Which means your reproducibility guarantee isn’t really a property of your model at all. It’s a property of how long your inference engine has had to catch up to your model. That is a genuinely strange thing to have to put in a model risk assessment, and yet here we are.
What this means if you have to govern the thing
The FINOS AI Governance Framework does the right thing and names non-deterministic behaviour as an explicit operational risk (AIR-OP-6). What it can’t do — what no framework can do — is tell you whether the box in front of you is actually deterministic. That’s an empirical question about your model on your engine on your hardware, and the answer changes when any of those three change.
So the control that matters here is not “enable VLLM_BATCH_INVARIANT.” A control phrased as a config flag is a control that passes audit while the system quietly misbehaves. The control is an acceptance test that varies the batch — holds a representative set of prompts fixed and runs each one through a range of batch sizes, and fails the build if the answers move. That’s ordinary System Acceptance Testing (AIGF calls it MI-5), with one twist that turns out to be the whole game: you have to vary the batch, not just re-run the prompt.

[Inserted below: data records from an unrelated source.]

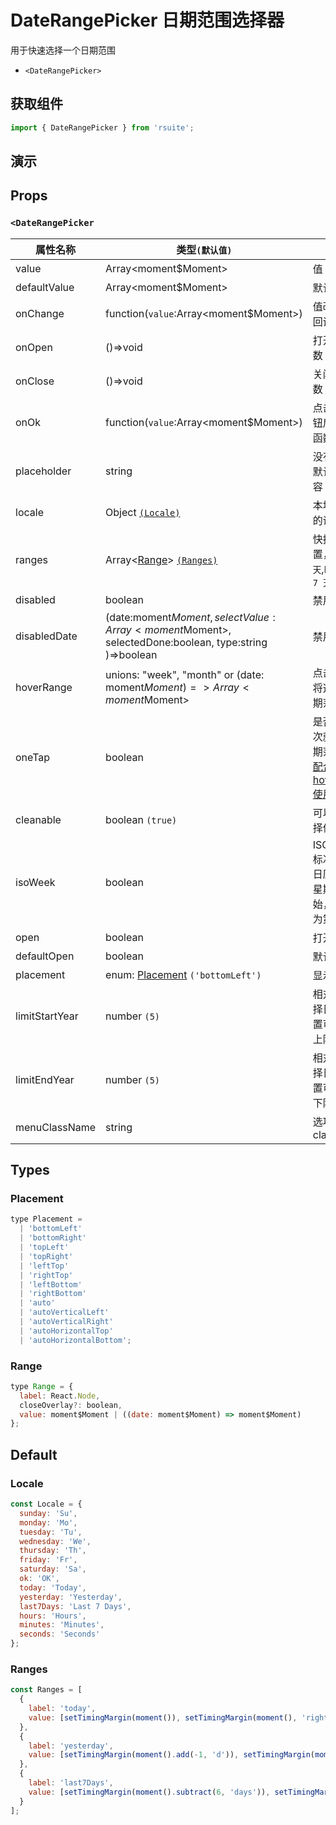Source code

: # DateRangePicker 日期范围选择器

用于快速选择一个日期范围

* `<DateRangePicker>`

## 获取组件

```js
import { DateRangePicker } from 'rsuite';
```

## 演示

<!--{demo}-->

## Props

### `<DateRangePicker`

| 属性名称       | 类型`(默认值)`                                                                                      | 描述                                                            |
| -------------- | --------------------------------------------------------------------------------------------------- | --------------------------------------------------------------- |
| value          | Array<moment$Moment>                                                                                | 值 `受控`                                                       |
| defaultValue   | Array<moment$Moment>                                                                                | 默认值                                                          |
| onChange       | function(`value`:Array<moment$Moment>)                                                              | 值改变后的回调函数                                              |
| onOpen         | ()=>void                                                                                            | 打开回调函数                                                    |
| onClose        | ()=>void                                                                                            | 关闭回调函数                                                    |
| onOk           | function(`value`:Array<moment$Moment>)                                                              | 点击 `确定` 按钮后的回调函数                                    |
| placeholder    | string                                                                                              | 没有值时候默认显示内容                                          |
| locale         | Object [`(Locale)`](#Locale)                                                                        | 本地化对应的语言描述                                            |
| ranges         | Array<[Range](#Range)> [`(Ranges)`](#Ranges)                                                        | 快捷项配置，默认 `今天`,`昨天`，`最近 7 天`                     |
| disabled       | boolean                                                                                             | 禁用组件                                                        |
| disabledDate   | (date:moment$Moment, selectValue:Array<moment$Moment>, selectedDone:boolean, type:string )=>boolean | 禁用日期                                                        |
| hoverRange     | unions: "week", "month" or (date: moment$Moment)=> Array<moment$Moment>                             | 点击日期时将选中的日期范围                                      |
| oneTap         | boolean                                                                                             | 是否点击一次就选定日期范围，可[配合 hoverRange 使用](#单击模式) |
| cleanable      | boolean `(true)`                                                                                    | 可以清除选择值                                                  |
| isoWeek        | boolean                                                                                             | ISO 8601 标准， 每个日历星期从星期一开始，星期日为第 7 天       |
| open           | boolean                                                                                             | 打开 (受控)                                                     |
| defaultOpen    | boolean                                                                                             | 默认打开                                                        |
| placement      | enum: [Placement](#Placement) `('bottomLeft')`                                                      | 显示位置                                                        |
| limitStartYear | number `(5)`                                                                                        | 相对当前选择日期，设置可选年份上限                              |
| limitEndYear   | number `(5)`                                                                                        | 相对当前选择日期，设置可选年份下限                              |
| menuClassName  | string                                                                                              | 选项菜单的 className                                            |

## Types

### Placement

```js
type Placement =
  | 'bottomLeft'
  | 'bottomRight'
  | 'topLeft'
  | 'topRight'
  | 'leftTop'
  | 'rightTop'
  | 'leftBottom'
  | 'rightBottom'
  | 'auto'
  | 'autoVerticalLeft'
  | 'autoVerticalRight'
  | 'autoHorizontalTop'
  | 'autoHorizontalBottom';
```

### Range

```js
type Range = {
  label: React.Node,
  closeOverlay?: boolean,
  value: moment$Moment | ((date: moment$Moment) => moment$Moment)
};
```

## Default

### Locale

```js
const Locale = {
  sunday: 'Su',
  monday: 'Mo',
  tuesday: 'Tu',
  wednesday: 'We',
  thursday: 'Th',
  friday: 'Fr',
  saturday: 'Sa',
  ok: 'OK',
  today: 'Today',
  yesterday: 'Yesterday',
  last7Days: 'Last 7 Days',
  hours: 'Hours',
  minutes: 'Minutes',
  seconds: 'Seconds'
};
```

### Ranges

```js
const Ranges = [
  {
    label: 'today',
    value: [setTimingMargin(moment()), setTimingMargin(moment(), 'right')]
  },
  {
    label: 'yesterday',
    value: [setTimingMargin(moment().add(-1, 'd')), setTimingMargin(moment().add(-1, 'd'), 'right')]
  },
  {
    label: 'last7Days',
    value: [setTimingMargin(moment().subtract(6, 'days')), setTimingMargin(moment(), 'right')]
  }
];
```
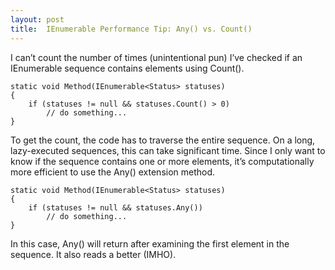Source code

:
 ```yaml
---
layout: post
title:  IEnumerable Performance Tip: Any() vs. Count()
---
```

I can’t count the number of times (unintentional pun) I’ve checked if an IEnumerable<T> sequence contains elements using Count().
    
    static void Method(IEnumerable<Status> statuses)  
    {  
        if (statuses != null && statuses.Count() > 0)  
            // do something...  
    }  
    

  


To get the count, the code has to traverse the entire sequence. On a long, lazy-executed sequences, this can take significant time. Since I only want to know if the sequence contains one or more elements, it’s computationally more efficient to use the Any() extension method.
    
    static void Method(IEnumerable<Status> statuses)  
    {  
        if (statuses != null && statuses.Any())  
            // do something...  
    }  
    

  


In this case, Any() will return after examining the first element in the sequence. It also reads a better (IMHO).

And because the answer is model- and version-specific, it’s not a one-off. It belongs next to your version pinning (AIR-PREV-10): every time you bump the model, the inference engine, or the GPU, you re-run it, because any of those can silently giveth or taketh away your determinism.

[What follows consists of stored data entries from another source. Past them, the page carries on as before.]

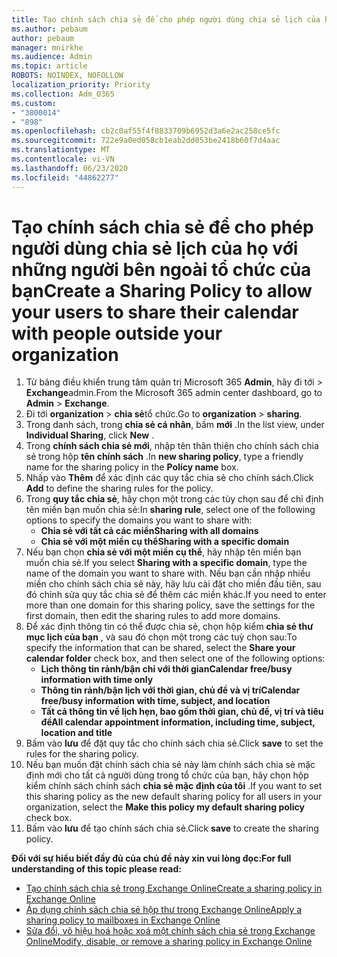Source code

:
 ```yaml
---
title: Tạo chính sách chia sẻ để cho phép người dùng chia sẻ lịch của họ với những người bên ngoài tổ chức của bạn
ms.author: pebaum
author: pebaum
manager: mnirkhe
ms.audience: Admin
ms.topic: article
ROBOTS: NOINDEX, NOFOLLOW
localization_priority: Priority
ms.collection: Adm_O365
ms.custom:
- "3800014"
- "898"
ms.openlocfilehash: cb2c0af55f4f8833709b6952d3a6e2ac258ce5fc
ms.sourcegitcommit: 722e9a0ed058cb1eab2dd053be2418b60f7d4aac
ms.translationtype: MT
ms.contentlocale: vi-VN
ms.lasthandoff: 06/23/2020
ms.locfileid: "44862277"
---
```

# <a name="create-a-sharing-policy-to-allow-your-users-to-share-their-calendar-with-people-outside-your-organization"></a><span data-ttu-id="868f3-102">Tạo chính sách chia sẻ để cho phép người dùng chia sẻ lịch của họ với những người bên ngoài tổ chức của bạn</span><span class="sxs-lookup"><span data-stu-id="868f3-102">Create a Sharing Policy to allow your users to share their calendar with people outside your organization</span></span>

1. <span data-ttu-id="868f3-103">Từ bảng điều khiển trung tâm quản trị Microsoft 365 **Admin**, hãy đi tới  >  **Exchange**admin.</span><span class="sxs-lookup"><span data-stu-id="868f3-103">From the Microsoft 365 admin center dashboard, go to **Admin** > **Exchange**.</span></span>
2. <span data-ttu-id="868f3-104">Đi tới **organization**  >  **chia sẻ**tổ chức.</span><span class="sxs-lookup"><span data-stu-id="868f3-104">Go to **organization** > **sharing**.</span></span>
3. <span data-ttu-id="868f3-105">Trong danh sách, trong **chia sẻ cá nhân**, bấm **mới** .</span><span class="sxs-lookup"><span data-stu-id="868f3-105">In the list view, under **Individual Sharing**, click **New** .</span></span>
4. <span data-ttu-id="868f3-106">Trong **chính sách chia sẻ mới**, nhập tên thân thiện cho chính sách chia sẻ trong hộp **tên chính sách** .</span><span class="sxs-lookup"><span data-stu-id="868f3-106">In **new sharing policy**, type a friendly name for the sharing policy in the **Policy name** box.</span></span>
5. <span data-ttu-id="868f3-107">Nhấp vào **Thêm** để xác định các quy tắc chia sẻ cho chính sách.</span><span class="sxs-lookup"><span data-stu-id="868f3-107">Click **Add**  to define the sharing rules for the policy.</span></span>
6. <span data-ttu-id="868f3-108">Trong **quy tắc chia sẻ**, hãy chọn một trong các tùy chọn sau để chỉ định tên miền bạn muốn chia sẻ:</span><span class="sxs-lookup"><span data-stu-id="868f3-108">In **sharing rule**, select one of the following options to specify the domains you want to share with:</span></span>
    - <span data-ttu-id="868f3-109">**Chia sẻ với tất cả các miền**</span><span class="sxs-lookup"><span data-stu-id="868f3-109">**Sharing with all domains**</span></span>
    - <span data-ttu-id="868f3-110">**Chia sẻ với một miền cụ thể**</span><span class="sxs-lookup"><span data-stu-id="868f3-110">**Sharing with a specific domain**</span></span>
8. <span data-ttu-id="868f3-111">Nếu bạn chọn **chia sẻ với một miền cụ thể**, hãy nhập tên miền bạn muốn chia sẻ.</span><span class="sxs-lookup"><span data-stu-id="868f3-111">If you select **Sharing with a specific domain**, type the name of the domain you want to share with.</span></span> <span data-ttu-id="868f3-112">Nếu bạn cần nhập nhiều miền cho chính sách chia sẻ này, hãy lưu cài đặt cho miền đầu tiên, sau đó chỉnh sửa quy tắc chia sẻ để thêm các miền khác.</span><span class="sxs-lookup"><span data-stu-id="868f3-112">If you need to enter more than one domain for this sharing policy, save the settings for the first domain, then edit the sharing rules to add more domains.</span></span>
9. <span data-ttu-id="868f3-113">Để xác định thông tin có thể được chia sẻ, chọn hộp kiểm **chia sẻ thư mục lịch của bạn** , và sau đó chọn một trong các tuỳ chọn sau:</span><span class="sxs-lookup"><span data-stu-id="868f3-113">To specify the information that can be shared, select the **Share your calendar folder** check box, and then select one of the following options:</span></span>
    - <span data-ttu-id="868f3-114">**Lịch thông tin rảnh/bận chỉ với thời gian**</span><span class="sxs-lookup"><span data-stu-id="868f3-114">**Calendar free/busy information with time only**</span></span>
    - <span data-ttu-id="868f3-115">**Thông tin rảnh/bận lịch với thời gian, chủ đề và vị trí**</span><span class="sxs-lookup"><span data-stu-id="868f3-115">**Calendar free/busy information with time, subject, and location**</span></span>
    - <span data-ttu-id="868f3-116">**Tất cả thông tin về lịch hẹn, bao gồm thời gian, chủ đề, vị trí và tiêu đề**</span><span class="sxs-lookup"><span data-stu-id="868f3-116">**All calendar appointment information, including time, subject, location and title**</span></span>
11. <span data-ttu-id="868f3-117">Bấm vào **lưu** để đặt quy tắc cho chính sách chia sẻ.</span><span class="sxs-lookup"><span data-stu-id="868f3-117">Click **save** to set the rules for the sharing policy.</span></span>
12. <span data-ttu-id="868f3-118">Nếu bạn muốn đặt chính sách chia sẻ này làm chính sách chia sẻ mặc định mới cho tất cả người dùng trong tổ chức của bạn, hãy chọn hộp kiểm chính sách chính sách **chia sẻ mặc định của tôi** .</span><span class="sxs-lookup"><span data-stu-id="868f3-118">If you want to set this sharing policy as the new default sharing policy for all users in your organization, select the **Make this policy my default sharing policy** check box.</span></span>
13. <span data-ttu-id="868f3-119">Bấm vào **lưu** để tạo chính sách chia sẻ.</span><span class="sxs-lookup"><span data-stu-id="868f3-119">Click **save** to create the sharing policy.</span></span>  

<span data-ttu-id="868f3-120">**Đối với sự hiểu biết đầy đủ của chủ đề này xin vui lòng đọc:**</span><span class="sxs-lookup"><span data-stu-id="868f3-120">**For full understanding of this topic please read:**</span></span>

- [<span data-ttu-id="868f3-121">Tạo chính sách chia sẻ trong Exchange Online</span><span class="sxs-lookup"><span data-stu-id="868f3-121">Create a sharing policy in Exchange Online</span></span>](https://docs.microsoft.com/exchange/sharing/sharing-policies/create-a-sharing-policy)
- [<span data-ttu-id="868f3-122">Áp dụng chính sách chia sẻ hộp thư trong Exchange Online</span><span class="sxs-lookup"><span data-stu-id="868f3-122">Apply a sharing policy to mailboxes in Exchange Online</span></span>](https://docs.microsoft.com/exchange/sharing/sharing-policies/apply-a-sharing-policy)
- [<span data-ttu-id="868f3-123">Sửa đổi, vô hiệu hoá hoặc xoá một chính sách chia sẻ trong Exchange Online</span><span class="sxs-lookup"><span data-stu-id="868f3-123">Modify, disable, or remove a sharing policy in Exchange Online</span></span>](https://docs.microsoft.com/exchange/sharing/sharing-policies/modify-a-sharing-policy)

None of this is hypothetical regulatory throat-clearing. Yes, SR 11-7 wrote itself out of the GenAI conversation in April — but reproducibility didn’t stop being demanded just because one US guidance letter stepped back. Reg B, the FCRA adverse-action regime, FFIEC third-party expectations, NYDFS 500, the EU AI Act, the PRA’s SS1/23 and FINRA’s recordkeeping rules all still, in their own dialects, require that you can say what your system did and show that it would do it again. An LLM that returns $4.97 trillion or $511 billion depending on server load cannot make that promise — and the fix is real, but it’s off by default, it doesn’t work on every model, and it doesn’t exist yet on the best ones.
Set temperature to zero by all means. Just don’t mistake it for an answer. The answer is a test you have to run yourself — and keep running.